(THE RECORDS begins)
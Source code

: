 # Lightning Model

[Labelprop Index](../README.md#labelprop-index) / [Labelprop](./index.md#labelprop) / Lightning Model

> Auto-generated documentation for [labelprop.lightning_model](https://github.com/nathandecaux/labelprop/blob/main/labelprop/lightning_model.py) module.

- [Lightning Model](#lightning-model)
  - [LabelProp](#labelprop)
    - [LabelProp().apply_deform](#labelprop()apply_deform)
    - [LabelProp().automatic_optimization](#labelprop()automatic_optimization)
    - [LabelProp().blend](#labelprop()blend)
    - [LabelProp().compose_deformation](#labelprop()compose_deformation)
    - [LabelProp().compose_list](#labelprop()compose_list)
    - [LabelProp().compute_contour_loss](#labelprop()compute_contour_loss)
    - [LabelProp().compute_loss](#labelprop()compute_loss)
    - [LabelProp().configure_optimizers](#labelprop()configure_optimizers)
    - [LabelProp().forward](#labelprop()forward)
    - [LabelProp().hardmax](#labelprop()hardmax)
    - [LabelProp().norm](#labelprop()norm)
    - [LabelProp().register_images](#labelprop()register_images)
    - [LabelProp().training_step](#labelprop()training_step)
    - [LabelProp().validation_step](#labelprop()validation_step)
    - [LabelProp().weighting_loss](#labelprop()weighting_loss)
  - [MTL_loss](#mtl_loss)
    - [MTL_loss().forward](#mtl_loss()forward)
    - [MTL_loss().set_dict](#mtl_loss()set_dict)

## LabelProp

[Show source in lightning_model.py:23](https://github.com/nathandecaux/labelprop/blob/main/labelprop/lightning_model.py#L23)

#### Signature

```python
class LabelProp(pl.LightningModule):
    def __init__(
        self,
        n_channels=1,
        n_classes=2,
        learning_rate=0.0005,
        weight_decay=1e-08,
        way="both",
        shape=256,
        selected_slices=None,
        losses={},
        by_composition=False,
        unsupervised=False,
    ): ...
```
(THE RECORDS ends)
(THE RECORDS begins)
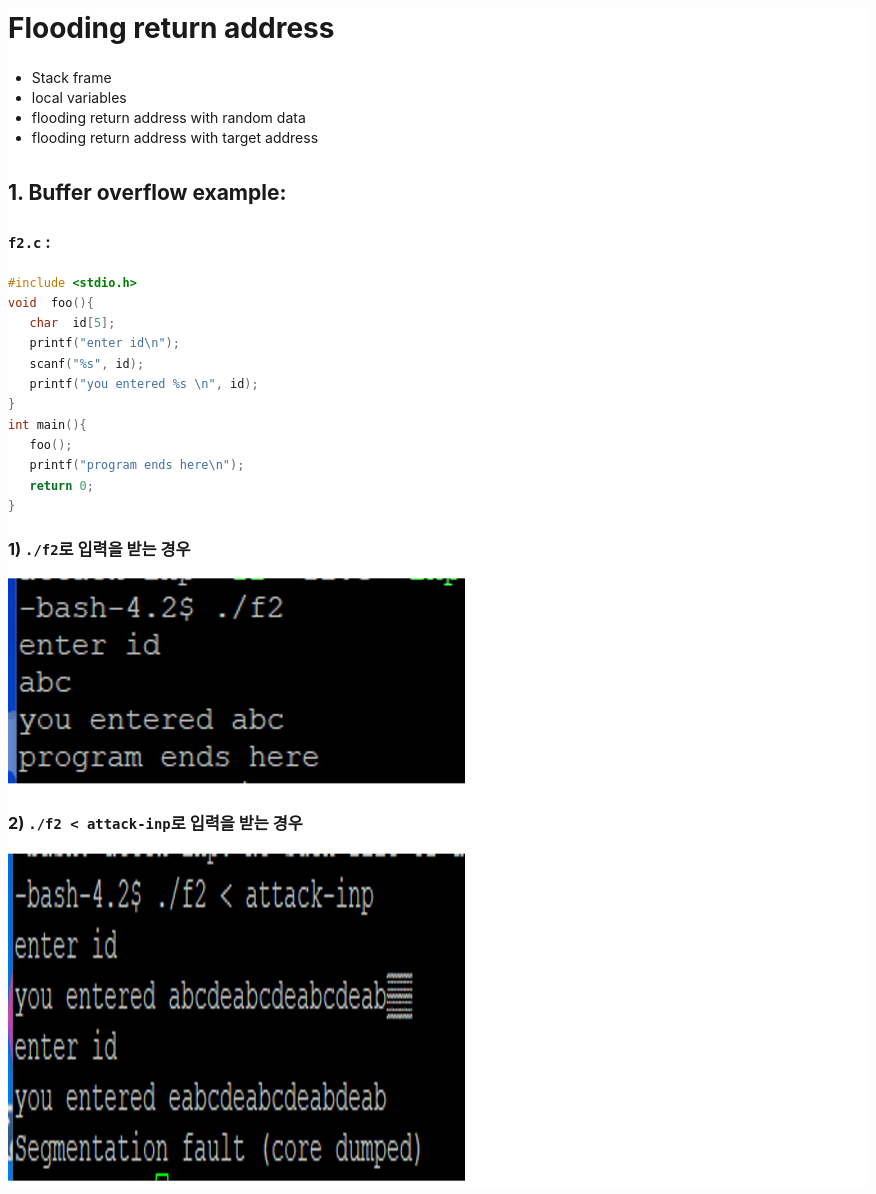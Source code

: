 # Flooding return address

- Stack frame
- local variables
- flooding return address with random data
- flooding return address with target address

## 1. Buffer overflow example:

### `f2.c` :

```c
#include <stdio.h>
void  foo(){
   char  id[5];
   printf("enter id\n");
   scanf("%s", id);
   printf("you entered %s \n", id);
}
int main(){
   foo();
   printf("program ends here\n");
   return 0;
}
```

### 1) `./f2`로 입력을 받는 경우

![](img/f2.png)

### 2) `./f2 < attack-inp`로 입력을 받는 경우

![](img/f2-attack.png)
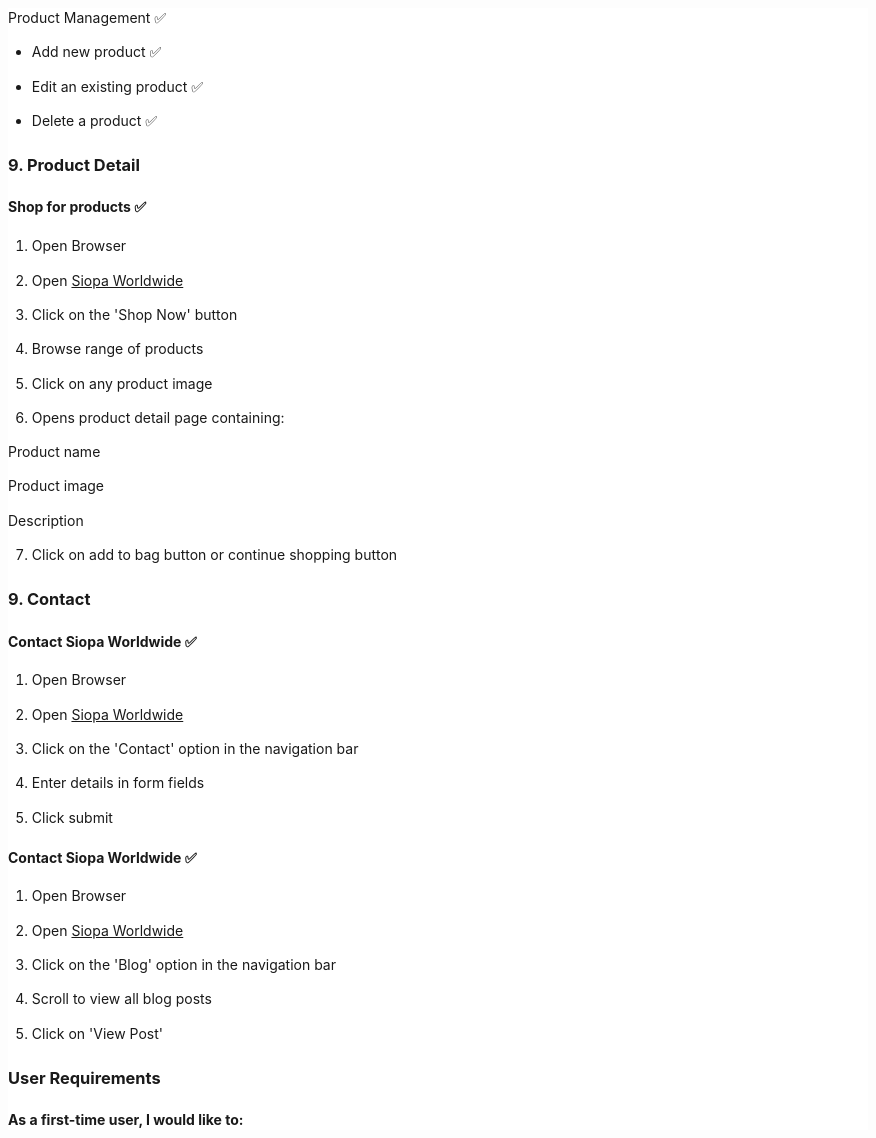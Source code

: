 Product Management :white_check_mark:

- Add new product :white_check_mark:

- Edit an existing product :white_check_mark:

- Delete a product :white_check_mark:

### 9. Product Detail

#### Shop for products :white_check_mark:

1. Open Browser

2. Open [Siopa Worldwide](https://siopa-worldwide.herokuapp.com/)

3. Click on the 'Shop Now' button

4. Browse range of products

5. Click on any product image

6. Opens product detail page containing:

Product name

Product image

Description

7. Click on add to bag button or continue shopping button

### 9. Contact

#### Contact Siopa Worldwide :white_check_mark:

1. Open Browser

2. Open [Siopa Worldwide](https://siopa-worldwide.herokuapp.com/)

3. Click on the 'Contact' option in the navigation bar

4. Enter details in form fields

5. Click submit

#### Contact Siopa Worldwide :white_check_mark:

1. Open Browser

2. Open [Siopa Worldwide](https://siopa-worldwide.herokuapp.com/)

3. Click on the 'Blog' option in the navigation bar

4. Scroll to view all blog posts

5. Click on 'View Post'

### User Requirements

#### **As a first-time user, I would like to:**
(THE RECORDS ends)
(THE RECORDS begins)
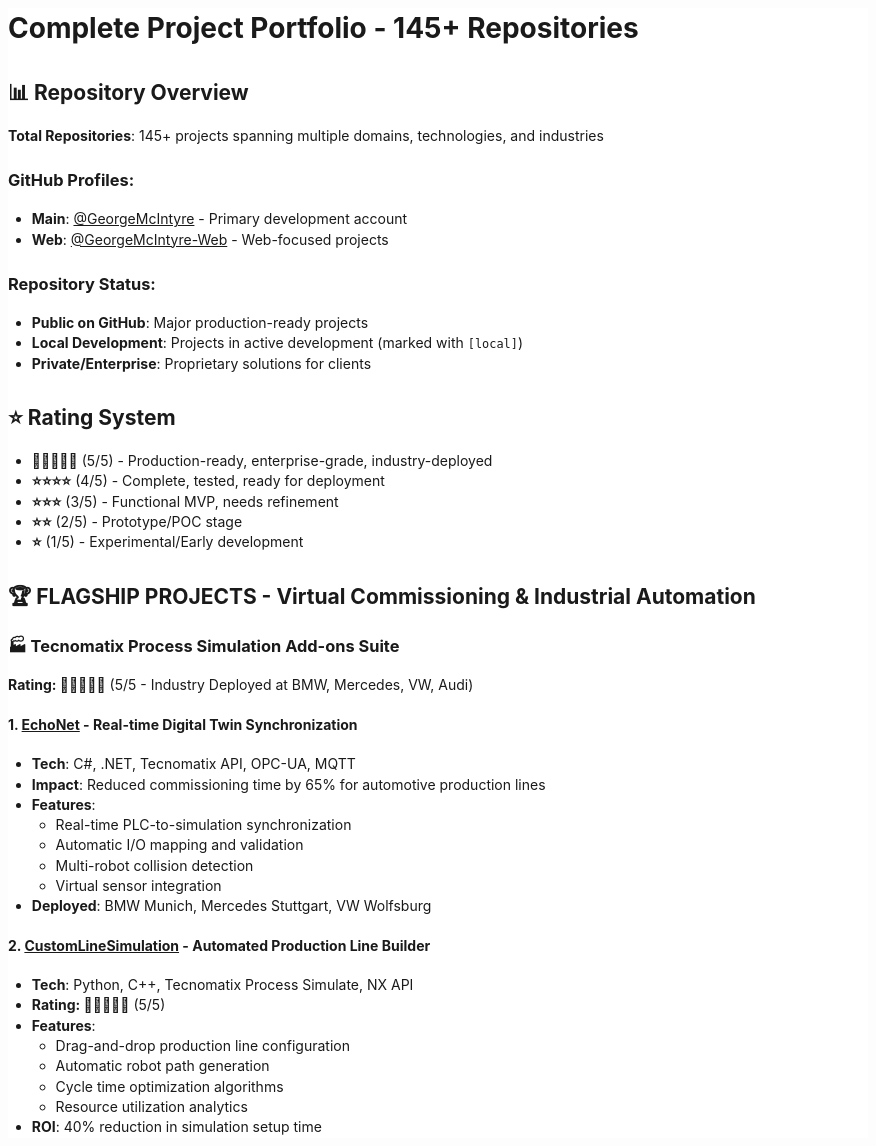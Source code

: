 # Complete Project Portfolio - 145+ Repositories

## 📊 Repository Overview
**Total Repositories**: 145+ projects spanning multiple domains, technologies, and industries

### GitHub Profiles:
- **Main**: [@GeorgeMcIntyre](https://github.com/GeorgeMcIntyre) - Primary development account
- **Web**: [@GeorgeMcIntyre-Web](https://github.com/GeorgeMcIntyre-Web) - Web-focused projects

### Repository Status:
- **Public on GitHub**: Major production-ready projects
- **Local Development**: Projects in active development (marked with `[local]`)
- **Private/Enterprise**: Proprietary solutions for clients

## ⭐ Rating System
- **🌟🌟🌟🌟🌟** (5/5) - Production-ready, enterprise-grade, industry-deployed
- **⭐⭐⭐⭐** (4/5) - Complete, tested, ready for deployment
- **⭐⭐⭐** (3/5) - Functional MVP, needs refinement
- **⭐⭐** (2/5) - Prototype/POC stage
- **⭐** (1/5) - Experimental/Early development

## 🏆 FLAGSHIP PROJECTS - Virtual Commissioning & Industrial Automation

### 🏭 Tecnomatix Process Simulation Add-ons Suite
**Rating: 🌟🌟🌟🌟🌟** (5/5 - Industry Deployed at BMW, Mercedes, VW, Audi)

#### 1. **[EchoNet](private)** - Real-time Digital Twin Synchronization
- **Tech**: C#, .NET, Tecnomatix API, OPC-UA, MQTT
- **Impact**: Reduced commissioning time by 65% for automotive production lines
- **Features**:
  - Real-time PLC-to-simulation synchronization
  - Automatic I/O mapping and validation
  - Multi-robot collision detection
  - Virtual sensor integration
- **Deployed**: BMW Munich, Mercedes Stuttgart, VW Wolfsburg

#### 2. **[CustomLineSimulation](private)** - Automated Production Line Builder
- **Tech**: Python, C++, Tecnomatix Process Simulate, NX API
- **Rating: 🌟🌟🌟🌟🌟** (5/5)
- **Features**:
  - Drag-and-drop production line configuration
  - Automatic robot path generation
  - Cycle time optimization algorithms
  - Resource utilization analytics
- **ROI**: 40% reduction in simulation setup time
(THE RECORDS ends)
The required output is every line above that contains the string "option".

ANSWER FOR THE TASK:
3. Click on the 'Contact' option in the navigation bar
3. Click on the 'Blog' option in the navigation bar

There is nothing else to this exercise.